After I get everything straight, protected, etc., I want to back up the hard drive, something I’ve never done. (I back up data on a regular basis, though, on a flash drive.) Any thoughts on a good external hard drive, or will anything work? Seen some references to something called Firewire (think that’s it), but I don’t have that capability on my computer. I want to be able to put the information on another computer too, if when this one goes, I decide to get another computer instead of just a new internal hard drive in this computer. Will that work? (I’ve read it’s not a question of IF a hard drive will fry, but WHEN.) Mine is over five years old, which is probably ancient in computer years.

I’m assuming avast! can check an external hard drive, as it can check my flash drive.

Thanks, as always!!

http://www.portablegaming.de/images/smilies/thx.gif

It’s not that old… it works…

Yes.

I suggest a shareware in this case:
http://www.acronis.com/homecomputing/products/diskdirector/

Thanks, Tech.

I had a hard drive stop working on me in the computer I had before this one–and, um, I wasn’t in the habit of backing stuff up then. :-[ (Which is when I ordered the Dell I have now.) A couple days later, I heard on a computer radio show about putting a hard drive in the freezer overnight (don’t laugh) and that sometimes would make it work long enough to get anything off that you want. Well, I figured, might as well try it. Sounds ridiculous, but what can it hurt. Took the hard drive out, put it a ziplock back in the freezer overnight, put back in the computer the next day—and it was working again. Don’t want to have to rely on that in the future, though! ;D

I have used Paragon’s Free Software with success.
External drives are easy to connect but even with a USB2.0 port, disk read/write is really slow compared to internal IDE or SATA (If your Dell is now 5 years old it won’t have SATA). Also some on-board USB chips seem prone to errors.

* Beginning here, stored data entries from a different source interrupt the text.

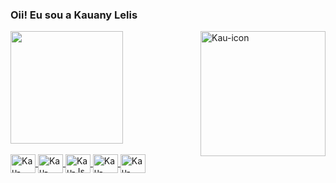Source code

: ### Oii! Eu sou a Kauany Lelis

<div>
  <a href="https://beacons.ai/KauLelis">
  <img height="180em" src="https://github-readme-stats.vercel.app/api?username=KauLelis&show_icons=true&theme=dark&include_all_commits=true&count_private=true"/>
  <img align="right" alt="Kau-icon" heigth="250" width="200" src="https://cdn.discordapp.com/attachments/806574611084345355/1217674335364583464/download20240304002055.png?ex=6604e298&is=65f26d98&hm=b2e2da3c1ac5f21ccc5882c4bb05f1afe8a18865d20e03d0c8ff147919bf0b6e&">
</div>
  
<div style="display: inline_block"><br>

  <img align="center" alt="Kau-CSS" height="30" width="40" src="https://cdn.jsdelivr.net/gh/devicons/devicon@latest/icons/css3/css3-plain.svg">  
  <img align="center" alt="Kau-HTML" height="30" width="40" src="https://cdn.jsdelivr.net/gh/devicons/devicon@latest/icons/html5/html5-plain.svg">
  <img align="center" alt="Kau-Js" height="30" width="40" src="https://cdn.jsdelivr.net/gh/devicons/devicon@latest/icons/javascript/javascript-original.svg">
  <img align="center" alt="Kau-Java" height="30" width="40" src="https://cdn.jsdelivr.net/gh/devicons/devicon@latest/icons/java/java-plain.svg">
  <img align="center" alt="Kau-Docker" height="30" width="40" src="https://cdn.jsdelivr.net/gh/devicons/devicon@latest/icons/docker/docker-plain.svg">
</div>
  
##
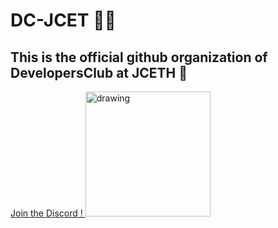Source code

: # DC-JCET 🐱‍🏍

## This is the official github organization of DevelopersClub at JCETH 🏫

[Join the Discord ! ](https://discord.gg/tV5Z4GF5) 
<img src="https://w7.pngwing.com/pngs/705/535/png-transparent-computer-icons-discord-logo-discord-icon-rectangle-logo-smiley-thumbnail.png" alt="drawing" width="200"/>
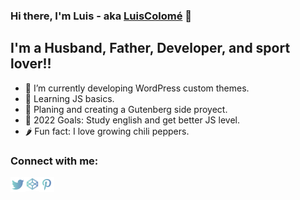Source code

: <!--
**LuisColome/LuisColome** is a ✨ _special_ ✨ repository because its `README.md` (this file) appears on your GitHub profile.
-->

### Hi there, I'm Luis - aka [LuisColomé][website] 👋

## I'm a Husband, Father, Developer, and sport lover!!

-   🔭 I’m currently developing WordPress custom themes.
-   🌱 Learning JS basics.
-   🌱 Planing and creating a Gutenberg side proyect.
-   🥅 2022 Goals: Study english and get better JS level.
-   🌶️ Fun fact: I love growing chili peppers.

### Connect with me:

[<img align="left" alt="Twitter Luis Colomé" width="24px" src="https://github.com/LuisColome/LuisColome/blob/main/icons/twitter.svg">][twitter]
[<img align="left" alt="Codepen Luis Colomé" width="22px" src="https://github.com/LuisColome/LuisColome/blob/main/icons/codepen.svg">][codepen]
[<img align="left" alt="Pinterest Luis Colomé" width="24px" src="https://github.com/LuisColome/LuisColome/blob/main/icons/pinterest.svg">][pinterest]

[website]: https://luiscolome.com
[twitter]: https://twitter.com/luiscolome
[codepen]: https://codepen.io/luiscolome
[pinterest]: https://www.pinterest.es/Luisoncolome/web-design-inspiration/
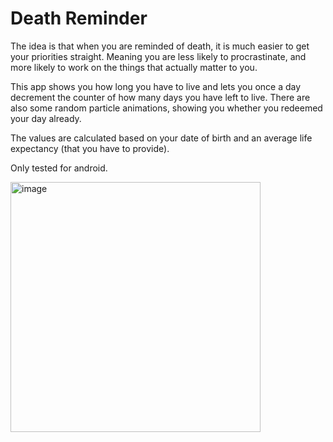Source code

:# Death Reminder
The idea is that when you are reminded of death, it is much easier to get your priorities straight. Meaning you are less likely to procrastinate, and more likely to work on the things that actually matter to you.

This app shows you how long you have to live and lets you once a day decrement the counter of how many days you have left to live. There are also some random particle animations, showing you whether you redeemed your day already.

The values are calculated based on your date of birth and an average life expectancy (that you have to provide).

Only tested for android.

<img src="death_reminder_states.jpg" alt="image" width="400"/>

If you are competent, confident and/or have a compliant IT shop, my prefernce would be an internal IDE drive in a removeable tray.

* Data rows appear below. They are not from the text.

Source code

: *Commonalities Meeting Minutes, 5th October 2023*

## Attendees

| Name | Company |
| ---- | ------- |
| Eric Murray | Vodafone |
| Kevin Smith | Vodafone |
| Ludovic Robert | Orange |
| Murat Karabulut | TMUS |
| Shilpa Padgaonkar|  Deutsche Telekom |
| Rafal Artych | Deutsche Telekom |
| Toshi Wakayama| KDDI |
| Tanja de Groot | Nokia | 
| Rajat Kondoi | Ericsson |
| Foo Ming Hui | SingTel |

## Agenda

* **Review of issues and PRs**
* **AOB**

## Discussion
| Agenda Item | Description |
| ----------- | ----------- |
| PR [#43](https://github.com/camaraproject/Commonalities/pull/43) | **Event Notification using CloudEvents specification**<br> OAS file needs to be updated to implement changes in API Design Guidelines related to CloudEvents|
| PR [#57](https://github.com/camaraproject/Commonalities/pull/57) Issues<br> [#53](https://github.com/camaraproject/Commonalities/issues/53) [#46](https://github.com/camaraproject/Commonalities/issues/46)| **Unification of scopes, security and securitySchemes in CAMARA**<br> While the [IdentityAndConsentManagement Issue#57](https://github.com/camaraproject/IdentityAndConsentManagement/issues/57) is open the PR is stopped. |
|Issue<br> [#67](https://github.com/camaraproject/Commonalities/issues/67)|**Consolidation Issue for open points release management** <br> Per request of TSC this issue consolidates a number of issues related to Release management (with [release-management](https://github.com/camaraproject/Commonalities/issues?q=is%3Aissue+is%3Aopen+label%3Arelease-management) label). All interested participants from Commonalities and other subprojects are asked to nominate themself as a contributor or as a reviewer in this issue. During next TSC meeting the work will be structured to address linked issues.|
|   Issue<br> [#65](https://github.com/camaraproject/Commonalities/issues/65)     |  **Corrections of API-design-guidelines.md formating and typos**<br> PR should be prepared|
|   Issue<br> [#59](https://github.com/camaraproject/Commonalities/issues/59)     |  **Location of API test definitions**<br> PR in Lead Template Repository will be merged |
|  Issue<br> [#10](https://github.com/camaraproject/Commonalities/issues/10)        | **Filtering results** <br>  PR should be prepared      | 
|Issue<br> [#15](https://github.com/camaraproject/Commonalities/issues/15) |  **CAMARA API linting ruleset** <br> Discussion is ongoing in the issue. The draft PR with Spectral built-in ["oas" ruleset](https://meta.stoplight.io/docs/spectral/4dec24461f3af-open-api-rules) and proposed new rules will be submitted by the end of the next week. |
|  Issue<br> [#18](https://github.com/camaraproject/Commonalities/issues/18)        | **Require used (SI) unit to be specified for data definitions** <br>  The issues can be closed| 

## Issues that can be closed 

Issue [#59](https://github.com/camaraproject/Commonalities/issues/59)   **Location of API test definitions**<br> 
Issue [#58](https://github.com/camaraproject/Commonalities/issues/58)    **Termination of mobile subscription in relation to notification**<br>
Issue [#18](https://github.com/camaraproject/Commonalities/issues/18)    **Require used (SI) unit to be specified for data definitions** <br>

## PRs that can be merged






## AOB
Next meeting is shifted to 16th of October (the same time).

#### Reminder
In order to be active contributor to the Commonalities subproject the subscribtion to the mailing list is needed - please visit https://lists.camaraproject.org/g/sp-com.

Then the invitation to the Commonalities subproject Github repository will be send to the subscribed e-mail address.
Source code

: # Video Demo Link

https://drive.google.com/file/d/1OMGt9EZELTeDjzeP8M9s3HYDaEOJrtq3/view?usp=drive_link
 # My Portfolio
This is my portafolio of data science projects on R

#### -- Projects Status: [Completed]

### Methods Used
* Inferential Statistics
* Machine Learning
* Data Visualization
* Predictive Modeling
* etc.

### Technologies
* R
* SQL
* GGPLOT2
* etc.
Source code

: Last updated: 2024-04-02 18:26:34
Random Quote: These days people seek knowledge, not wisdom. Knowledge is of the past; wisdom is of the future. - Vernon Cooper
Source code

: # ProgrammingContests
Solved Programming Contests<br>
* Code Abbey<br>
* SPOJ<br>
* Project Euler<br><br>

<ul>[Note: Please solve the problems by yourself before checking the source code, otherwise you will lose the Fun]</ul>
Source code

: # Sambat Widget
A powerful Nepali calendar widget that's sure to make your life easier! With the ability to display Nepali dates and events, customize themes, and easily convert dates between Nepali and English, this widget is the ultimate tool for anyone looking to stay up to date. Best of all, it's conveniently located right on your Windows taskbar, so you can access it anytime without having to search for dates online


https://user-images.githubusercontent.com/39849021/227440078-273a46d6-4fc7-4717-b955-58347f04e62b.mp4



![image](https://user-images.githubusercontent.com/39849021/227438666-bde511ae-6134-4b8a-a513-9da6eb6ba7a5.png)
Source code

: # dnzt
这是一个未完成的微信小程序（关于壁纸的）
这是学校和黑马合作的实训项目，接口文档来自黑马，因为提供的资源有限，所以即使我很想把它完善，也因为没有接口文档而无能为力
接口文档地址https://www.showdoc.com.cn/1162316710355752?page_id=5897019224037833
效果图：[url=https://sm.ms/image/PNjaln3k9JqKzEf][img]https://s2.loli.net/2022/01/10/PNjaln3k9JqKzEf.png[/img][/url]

I’ve used the fridge idea too (though not the freezer - it might be too cold) to successfully clone “dead” disks to new ones using old Norton Ghost 2002 (it has switches to ignore errors).

External hard drives are more expensive than internals, but give you the flexibility of easily moving them between systems. If you purchase a Seagate or Maxtor drive you can download and install their backup (imaging) program which is called MaxBlast 5. It is a branded version of Acronis True Image ($$$), but is free for Seagate/Maxtor users.

MaxBlast 5

P.S. I have also heard of the freezer trick with a dead drive, and some reputable techs claim it actually works in some cases. :o

This Paragon one seems to have a great review on PC World, I see.

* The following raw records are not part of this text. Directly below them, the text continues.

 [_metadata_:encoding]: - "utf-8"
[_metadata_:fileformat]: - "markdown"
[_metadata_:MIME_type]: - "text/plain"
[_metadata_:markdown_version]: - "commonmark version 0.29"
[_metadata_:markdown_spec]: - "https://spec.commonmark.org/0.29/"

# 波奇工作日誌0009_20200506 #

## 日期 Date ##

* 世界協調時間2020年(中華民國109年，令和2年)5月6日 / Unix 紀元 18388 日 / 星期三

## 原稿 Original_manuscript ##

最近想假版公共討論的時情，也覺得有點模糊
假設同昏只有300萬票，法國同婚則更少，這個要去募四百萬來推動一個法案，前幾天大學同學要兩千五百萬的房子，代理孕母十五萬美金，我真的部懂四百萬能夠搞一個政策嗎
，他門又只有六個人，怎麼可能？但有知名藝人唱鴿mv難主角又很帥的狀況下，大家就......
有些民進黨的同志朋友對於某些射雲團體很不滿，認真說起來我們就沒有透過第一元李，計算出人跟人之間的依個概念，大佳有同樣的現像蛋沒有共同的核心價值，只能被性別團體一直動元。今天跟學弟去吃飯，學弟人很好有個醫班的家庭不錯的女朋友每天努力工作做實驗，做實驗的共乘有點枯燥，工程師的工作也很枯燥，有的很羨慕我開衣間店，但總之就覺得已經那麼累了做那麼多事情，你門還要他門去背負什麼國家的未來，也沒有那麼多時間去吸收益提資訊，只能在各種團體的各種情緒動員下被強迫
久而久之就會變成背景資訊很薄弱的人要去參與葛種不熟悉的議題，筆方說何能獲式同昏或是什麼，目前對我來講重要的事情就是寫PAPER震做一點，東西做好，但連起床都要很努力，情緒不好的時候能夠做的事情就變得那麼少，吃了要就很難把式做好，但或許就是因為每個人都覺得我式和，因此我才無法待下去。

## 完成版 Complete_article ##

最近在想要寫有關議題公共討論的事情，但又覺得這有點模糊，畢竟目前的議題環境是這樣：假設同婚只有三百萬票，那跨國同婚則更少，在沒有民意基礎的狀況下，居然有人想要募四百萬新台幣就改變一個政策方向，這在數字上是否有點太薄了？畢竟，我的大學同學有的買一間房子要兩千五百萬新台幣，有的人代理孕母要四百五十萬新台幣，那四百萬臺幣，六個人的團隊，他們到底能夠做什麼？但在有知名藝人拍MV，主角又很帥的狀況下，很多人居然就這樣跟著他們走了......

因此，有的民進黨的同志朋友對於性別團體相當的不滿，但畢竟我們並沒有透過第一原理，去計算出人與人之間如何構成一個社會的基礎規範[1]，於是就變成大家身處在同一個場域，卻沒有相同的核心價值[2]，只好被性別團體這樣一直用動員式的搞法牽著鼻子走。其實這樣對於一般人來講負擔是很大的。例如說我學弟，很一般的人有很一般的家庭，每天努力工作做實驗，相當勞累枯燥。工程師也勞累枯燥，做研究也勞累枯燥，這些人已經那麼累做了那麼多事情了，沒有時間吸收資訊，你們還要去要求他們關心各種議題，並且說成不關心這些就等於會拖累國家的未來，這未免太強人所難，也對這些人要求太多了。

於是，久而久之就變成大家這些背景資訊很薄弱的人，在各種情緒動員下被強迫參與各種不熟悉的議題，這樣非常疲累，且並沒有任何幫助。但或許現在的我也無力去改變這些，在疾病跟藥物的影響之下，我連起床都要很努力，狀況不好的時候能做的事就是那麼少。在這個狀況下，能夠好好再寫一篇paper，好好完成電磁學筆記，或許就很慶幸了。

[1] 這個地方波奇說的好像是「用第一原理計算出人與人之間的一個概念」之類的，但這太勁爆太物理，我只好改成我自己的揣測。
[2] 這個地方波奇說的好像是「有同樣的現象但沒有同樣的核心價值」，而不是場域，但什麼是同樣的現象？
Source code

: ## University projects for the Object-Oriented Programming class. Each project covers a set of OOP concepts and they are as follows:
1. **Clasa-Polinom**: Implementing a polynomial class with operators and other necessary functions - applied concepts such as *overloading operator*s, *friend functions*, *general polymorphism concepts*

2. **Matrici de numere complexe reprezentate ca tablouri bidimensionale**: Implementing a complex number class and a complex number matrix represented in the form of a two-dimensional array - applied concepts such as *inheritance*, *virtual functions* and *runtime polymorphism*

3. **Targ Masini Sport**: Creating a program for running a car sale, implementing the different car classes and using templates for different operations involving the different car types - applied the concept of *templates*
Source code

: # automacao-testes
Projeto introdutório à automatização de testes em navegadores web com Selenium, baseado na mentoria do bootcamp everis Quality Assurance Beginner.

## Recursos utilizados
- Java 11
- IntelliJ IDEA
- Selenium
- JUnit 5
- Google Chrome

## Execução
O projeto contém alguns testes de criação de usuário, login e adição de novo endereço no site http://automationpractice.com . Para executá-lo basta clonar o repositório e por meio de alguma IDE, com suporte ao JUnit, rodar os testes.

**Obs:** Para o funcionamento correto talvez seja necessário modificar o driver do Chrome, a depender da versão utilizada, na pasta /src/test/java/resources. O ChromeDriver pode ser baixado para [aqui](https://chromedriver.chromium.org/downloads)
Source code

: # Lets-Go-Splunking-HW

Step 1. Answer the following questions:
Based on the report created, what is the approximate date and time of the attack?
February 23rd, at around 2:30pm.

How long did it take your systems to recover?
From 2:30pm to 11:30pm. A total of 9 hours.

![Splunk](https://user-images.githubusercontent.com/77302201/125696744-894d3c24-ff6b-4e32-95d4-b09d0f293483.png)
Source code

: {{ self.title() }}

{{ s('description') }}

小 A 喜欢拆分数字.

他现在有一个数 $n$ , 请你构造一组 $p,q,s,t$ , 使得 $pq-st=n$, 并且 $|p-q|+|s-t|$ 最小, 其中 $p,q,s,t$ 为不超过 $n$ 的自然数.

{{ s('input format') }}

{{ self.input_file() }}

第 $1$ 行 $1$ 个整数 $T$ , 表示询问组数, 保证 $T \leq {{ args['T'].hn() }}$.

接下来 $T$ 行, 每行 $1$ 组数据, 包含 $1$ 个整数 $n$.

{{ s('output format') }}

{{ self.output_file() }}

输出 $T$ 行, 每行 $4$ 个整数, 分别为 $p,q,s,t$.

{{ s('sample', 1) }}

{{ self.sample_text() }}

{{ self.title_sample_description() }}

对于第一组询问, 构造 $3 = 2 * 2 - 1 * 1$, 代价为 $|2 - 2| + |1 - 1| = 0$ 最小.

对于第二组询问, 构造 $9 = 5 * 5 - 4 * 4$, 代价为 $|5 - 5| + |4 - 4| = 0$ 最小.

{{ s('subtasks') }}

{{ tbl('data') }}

I have a partitioned hard drive right now (Dell does that all the time, I think), but if I understand correctly, that just puts your system back to the way it was when it was shipped (which is definitely better than nothing, for sure). My issue with backing up within my computer rather than externally is what if my system crashes to the point that it won’t boot to the point of getting to the recovery program/data?

This statement from PC World regarding Paragon is what I’m thinking: “Make backups to external hard disks for “off the local drive” archival. You can also create a bootable USB Flash drive to recover your PC on demand when the operating system and your native hard drive won’t boot.”

Again, my lack of education here (but increasing) may be why I’m having this issue. I do back up client data daily now (used to be once a week, and before that, egads, once a month :o ), and there other computers around the house I could use, but I just want to protect the stuff on my computer the best way possible since a lot of the stuff on it I use to run my small business. Maybe I’m overkilling here, as I already have the programs disks, and external copies of any work-related program I’ve downloaded.